• _To do_:
Beginning with the first line below, retype exactly each line through the one containing "First coding test". Leave out all pictures.

Data for this exercise START

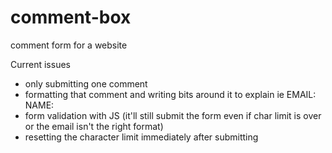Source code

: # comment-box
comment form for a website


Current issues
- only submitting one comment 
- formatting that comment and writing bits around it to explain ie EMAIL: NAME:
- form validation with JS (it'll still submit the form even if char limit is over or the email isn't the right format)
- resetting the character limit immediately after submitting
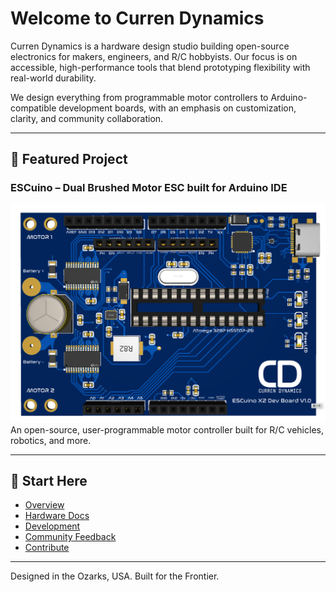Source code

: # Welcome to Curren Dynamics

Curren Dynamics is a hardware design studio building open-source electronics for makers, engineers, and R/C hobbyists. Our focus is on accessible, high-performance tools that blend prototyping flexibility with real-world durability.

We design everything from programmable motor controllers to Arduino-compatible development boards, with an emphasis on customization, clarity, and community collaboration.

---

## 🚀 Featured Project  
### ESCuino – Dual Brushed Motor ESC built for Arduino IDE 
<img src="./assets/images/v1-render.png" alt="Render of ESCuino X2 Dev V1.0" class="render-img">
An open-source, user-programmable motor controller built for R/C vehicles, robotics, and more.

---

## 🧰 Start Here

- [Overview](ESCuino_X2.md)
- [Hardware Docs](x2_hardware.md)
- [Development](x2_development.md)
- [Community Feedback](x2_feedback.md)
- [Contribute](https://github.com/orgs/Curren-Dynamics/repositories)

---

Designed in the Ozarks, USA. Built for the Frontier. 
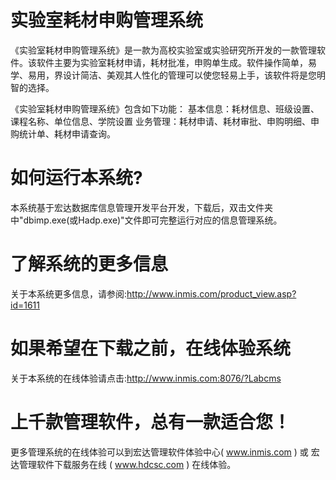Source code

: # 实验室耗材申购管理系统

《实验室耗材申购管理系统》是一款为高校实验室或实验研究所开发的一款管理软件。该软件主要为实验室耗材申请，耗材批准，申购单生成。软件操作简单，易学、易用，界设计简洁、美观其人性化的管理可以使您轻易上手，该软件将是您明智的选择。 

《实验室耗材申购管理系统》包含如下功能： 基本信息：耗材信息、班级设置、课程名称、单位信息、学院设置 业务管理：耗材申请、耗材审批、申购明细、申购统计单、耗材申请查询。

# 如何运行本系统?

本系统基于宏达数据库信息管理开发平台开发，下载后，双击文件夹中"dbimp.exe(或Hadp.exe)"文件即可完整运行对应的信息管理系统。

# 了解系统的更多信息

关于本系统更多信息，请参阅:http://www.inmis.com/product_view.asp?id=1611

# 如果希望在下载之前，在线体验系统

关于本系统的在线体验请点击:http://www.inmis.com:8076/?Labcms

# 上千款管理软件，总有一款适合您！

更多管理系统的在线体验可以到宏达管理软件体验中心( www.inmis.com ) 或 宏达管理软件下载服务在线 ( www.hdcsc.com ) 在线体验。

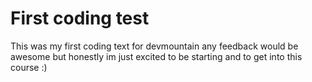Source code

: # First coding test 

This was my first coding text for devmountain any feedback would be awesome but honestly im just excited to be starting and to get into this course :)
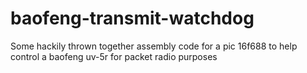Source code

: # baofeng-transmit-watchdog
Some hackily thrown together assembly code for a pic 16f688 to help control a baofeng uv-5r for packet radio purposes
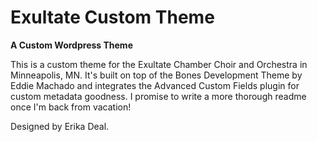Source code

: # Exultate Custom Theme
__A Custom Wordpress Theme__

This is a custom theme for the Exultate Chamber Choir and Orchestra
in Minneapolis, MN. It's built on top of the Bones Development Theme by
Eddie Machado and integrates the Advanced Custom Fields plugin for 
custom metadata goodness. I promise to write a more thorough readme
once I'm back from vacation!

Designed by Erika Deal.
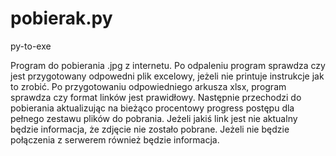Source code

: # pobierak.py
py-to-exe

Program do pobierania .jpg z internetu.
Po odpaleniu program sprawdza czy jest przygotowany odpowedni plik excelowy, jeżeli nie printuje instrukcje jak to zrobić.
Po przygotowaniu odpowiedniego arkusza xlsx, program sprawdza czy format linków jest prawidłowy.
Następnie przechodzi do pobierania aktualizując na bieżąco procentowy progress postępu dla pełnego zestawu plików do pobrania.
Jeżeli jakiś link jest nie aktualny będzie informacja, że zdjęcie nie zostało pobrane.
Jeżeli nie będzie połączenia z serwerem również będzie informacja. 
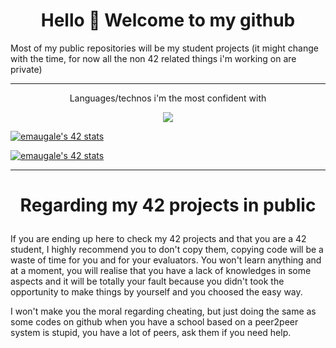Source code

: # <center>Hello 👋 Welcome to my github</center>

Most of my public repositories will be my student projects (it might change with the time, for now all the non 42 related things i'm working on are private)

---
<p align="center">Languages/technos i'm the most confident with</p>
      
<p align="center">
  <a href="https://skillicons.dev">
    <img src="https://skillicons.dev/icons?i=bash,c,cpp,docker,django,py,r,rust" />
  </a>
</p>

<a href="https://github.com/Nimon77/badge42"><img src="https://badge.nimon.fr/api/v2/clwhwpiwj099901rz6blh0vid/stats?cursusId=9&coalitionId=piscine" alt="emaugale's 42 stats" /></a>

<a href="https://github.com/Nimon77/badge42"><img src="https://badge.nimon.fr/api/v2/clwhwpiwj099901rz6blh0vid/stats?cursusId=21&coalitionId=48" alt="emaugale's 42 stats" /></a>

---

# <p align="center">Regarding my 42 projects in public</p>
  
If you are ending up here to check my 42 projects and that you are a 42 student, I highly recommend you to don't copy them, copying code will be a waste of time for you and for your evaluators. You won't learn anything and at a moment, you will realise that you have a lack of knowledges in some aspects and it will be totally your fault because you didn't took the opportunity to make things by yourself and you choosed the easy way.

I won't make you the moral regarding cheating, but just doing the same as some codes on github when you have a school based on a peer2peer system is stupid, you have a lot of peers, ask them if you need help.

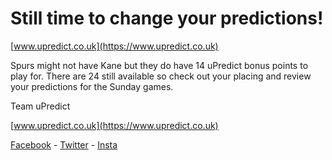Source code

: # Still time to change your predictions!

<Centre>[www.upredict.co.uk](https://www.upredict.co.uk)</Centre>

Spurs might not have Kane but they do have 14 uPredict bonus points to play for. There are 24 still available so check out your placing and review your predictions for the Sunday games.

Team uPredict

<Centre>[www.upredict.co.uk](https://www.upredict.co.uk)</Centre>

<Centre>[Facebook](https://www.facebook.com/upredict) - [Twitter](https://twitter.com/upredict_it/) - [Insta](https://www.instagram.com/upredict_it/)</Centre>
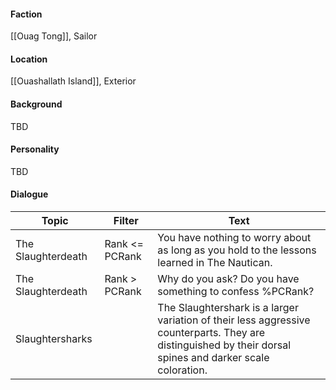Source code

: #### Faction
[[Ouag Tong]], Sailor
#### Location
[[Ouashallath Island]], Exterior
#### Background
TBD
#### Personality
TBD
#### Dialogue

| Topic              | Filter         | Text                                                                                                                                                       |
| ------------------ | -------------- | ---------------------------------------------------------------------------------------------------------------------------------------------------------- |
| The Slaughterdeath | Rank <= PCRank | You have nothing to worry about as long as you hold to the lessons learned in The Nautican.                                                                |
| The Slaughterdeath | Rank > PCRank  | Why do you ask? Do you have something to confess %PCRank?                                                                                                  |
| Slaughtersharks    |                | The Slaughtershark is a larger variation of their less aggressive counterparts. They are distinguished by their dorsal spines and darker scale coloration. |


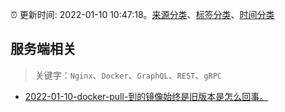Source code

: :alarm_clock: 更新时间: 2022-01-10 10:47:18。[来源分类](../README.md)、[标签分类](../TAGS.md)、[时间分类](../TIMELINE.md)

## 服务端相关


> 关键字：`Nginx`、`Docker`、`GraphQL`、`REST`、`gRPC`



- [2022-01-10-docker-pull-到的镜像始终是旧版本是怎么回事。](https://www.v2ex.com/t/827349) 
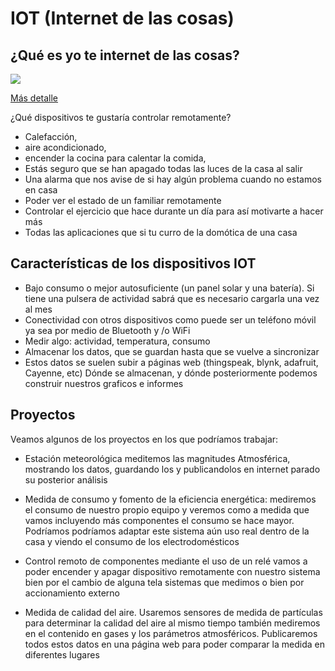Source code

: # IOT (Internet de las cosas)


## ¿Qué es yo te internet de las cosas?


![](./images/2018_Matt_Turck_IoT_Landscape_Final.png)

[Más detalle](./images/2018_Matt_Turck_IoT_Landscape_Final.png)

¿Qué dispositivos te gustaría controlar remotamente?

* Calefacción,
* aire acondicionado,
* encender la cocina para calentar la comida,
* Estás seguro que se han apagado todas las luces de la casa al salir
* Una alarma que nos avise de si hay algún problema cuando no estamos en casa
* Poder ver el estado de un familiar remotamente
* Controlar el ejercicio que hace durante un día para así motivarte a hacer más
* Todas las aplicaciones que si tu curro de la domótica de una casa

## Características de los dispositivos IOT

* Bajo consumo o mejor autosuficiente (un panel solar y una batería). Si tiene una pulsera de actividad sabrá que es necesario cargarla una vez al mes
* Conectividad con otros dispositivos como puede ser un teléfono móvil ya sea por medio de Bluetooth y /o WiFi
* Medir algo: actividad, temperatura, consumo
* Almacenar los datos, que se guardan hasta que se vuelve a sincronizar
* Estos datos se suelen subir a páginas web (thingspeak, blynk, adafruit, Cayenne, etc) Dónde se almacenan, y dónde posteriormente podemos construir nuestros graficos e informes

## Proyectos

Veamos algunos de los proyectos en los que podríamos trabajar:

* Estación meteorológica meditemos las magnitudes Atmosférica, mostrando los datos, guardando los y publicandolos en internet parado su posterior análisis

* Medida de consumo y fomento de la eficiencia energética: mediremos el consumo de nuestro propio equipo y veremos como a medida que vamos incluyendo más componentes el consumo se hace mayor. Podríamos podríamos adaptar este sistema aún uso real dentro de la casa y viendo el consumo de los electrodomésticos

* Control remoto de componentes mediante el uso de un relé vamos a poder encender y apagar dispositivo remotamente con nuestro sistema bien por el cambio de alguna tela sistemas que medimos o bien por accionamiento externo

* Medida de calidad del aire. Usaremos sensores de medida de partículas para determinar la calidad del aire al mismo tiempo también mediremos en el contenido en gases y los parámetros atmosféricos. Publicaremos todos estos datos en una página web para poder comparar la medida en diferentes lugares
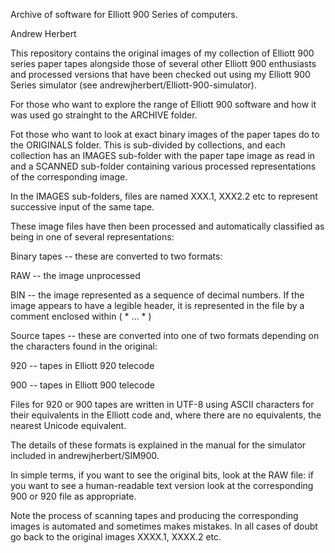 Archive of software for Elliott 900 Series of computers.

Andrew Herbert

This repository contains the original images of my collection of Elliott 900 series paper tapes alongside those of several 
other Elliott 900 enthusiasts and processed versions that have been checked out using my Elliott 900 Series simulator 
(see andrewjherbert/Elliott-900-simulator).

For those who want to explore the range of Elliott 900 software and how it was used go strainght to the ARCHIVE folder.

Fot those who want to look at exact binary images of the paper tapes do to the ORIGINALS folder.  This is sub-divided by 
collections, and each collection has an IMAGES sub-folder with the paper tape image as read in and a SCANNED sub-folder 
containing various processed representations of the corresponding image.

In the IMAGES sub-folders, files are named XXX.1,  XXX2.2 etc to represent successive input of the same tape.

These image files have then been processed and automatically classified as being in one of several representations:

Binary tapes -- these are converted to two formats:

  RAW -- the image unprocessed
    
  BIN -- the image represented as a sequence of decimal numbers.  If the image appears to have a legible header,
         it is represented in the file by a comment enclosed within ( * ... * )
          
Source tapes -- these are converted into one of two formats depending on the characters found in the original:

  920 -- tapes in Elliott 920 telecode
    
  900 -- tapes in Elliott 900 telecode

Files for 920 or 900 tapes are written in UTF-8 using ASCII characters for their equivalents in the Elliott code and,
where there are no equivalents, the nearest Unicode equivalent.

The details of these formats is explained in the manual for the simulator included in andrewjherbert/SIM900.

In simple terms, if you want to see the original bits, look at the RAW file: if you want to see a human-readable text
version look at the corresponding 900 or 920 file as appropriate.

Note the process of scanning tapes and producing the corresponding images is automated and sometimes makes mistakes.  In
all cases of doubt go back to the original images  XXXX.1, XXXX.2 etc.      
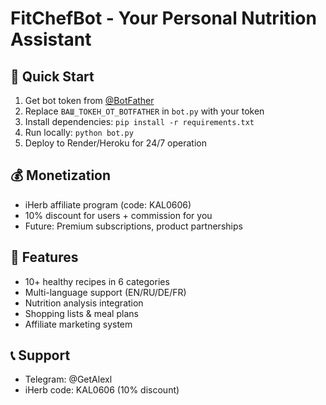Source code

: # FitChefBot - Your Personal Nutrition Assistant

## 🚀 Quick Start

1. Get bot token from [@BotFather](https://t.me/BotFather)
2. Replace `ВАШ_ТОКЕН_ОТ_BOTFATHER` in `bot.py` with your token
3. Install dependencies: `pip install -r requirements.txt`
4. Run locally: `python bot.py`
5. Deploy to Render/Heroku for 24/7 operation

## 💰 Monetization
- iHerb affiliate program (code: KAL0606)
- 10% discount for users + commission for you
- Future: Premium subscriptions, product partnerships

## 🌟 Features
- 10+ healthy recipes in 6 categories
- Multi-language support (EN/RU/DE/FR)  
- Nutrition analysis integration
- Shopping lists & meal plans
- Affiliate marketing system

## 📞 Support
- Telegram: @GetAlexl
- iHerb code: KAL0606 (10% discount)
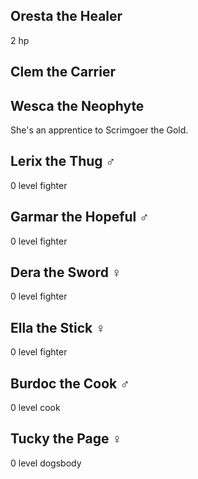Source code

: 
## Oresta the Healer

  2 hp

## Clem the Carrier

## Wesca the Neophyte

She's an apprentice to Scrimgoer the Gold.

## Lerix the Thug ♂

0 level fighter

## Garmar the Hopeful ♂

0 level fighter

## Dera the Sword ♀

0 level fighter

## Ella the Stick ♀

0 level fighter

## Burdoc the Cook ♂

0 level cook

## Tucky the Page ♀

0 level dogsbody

Data for this exercise END

• _Response to this exercise_:
Source code

: # comment-box
comment form for a website


Current issues
- only submitting one comment 
- formatting that comment and writing bits around it to explain ie EMAIL: NAME:
- form validation with JS (it'll still submit the form even if char limit is over or the email isn't the right format)
- resetting the character limit immediately after submitting
Source code

: # Welcome to Curren Dynamics

Curren Dynamics is a hardware design studio building open-source electronics for makers, engineers, and R/C hobbyists. Our focus is on accessible, high-performance tools that blend prototyping flexibility with real-world durability.

We design everything from programmable motor controllers to Arduino-compatible development boards, with an emphasis on customization, clarity, and community collaboration.

---

## 🚀 Featured Project  
### ESCuino – Dual Brushed Motor ESC built for Arduino IDE 
<img src="./assets/images/v1-render.png" alt="Render of ESCuino X2 Dev V1.0" class="render-img">
An open-source, user-programmable motor controller built for R/C vehicles, robotics, and more.

---

## 🧰 Start Here

- [Overview](ESCuino_X2.md)
- [Hardware Docs](x2_hardware.md)
- [Development](x2_development.md)
- [Community Feedback](x2_feedback.md)
- [Contribute](https://github.com/orgs/Curren-Dynamics/repositories)

---

Designed in the Ozarks, USA. Built for the Frontier. 
Source code

: # 实验室耗材申购管理系统

《实验室耗材申购管理系统》是一款为高校实验室或实验研究所开发的一款管理软件。该软件主要为实验室耗材申请，耗材批准，申购单生成。软件操作简单，易学、易用，界设计简洁、美观其人性化的管理可以使您轻易上手，该软件将是您明智的选择。 

《实验室耗材申购管理系统》包含如下功能： 基本信息：耗材信息、班级设置、课程名称、单位信息、学院设置 业务管理：耗材申请、耗材审批、申购明细、申购统计单、耗材申请查询。

# 如何运行本系统?

本系统基于宏达数据库信息管理开发平台开发，下载后，双击文件夹中"dbimp.exe(或Hadp.exe)"文件即可完整运行对应的信息管理系统。

# 了解系统的更多信息

关于本系统更多信息，请参阅:http://www.inmis.com/product_view.asp?id=1611

# 如果希望在下载之前，在线体验系统

关于本系统的在线体验请点击:http://www.inmis.com:8076/?Labcms

# 上千款管理软件，总有一款适合您！

更多管理系统的在线体验可以到宏达管理软件体验中心( www.inmis.com ) 或 宏达管理软件下载服务在线 ( www.hdcsc.com ) 在线体验。

Source code

: # First coding test 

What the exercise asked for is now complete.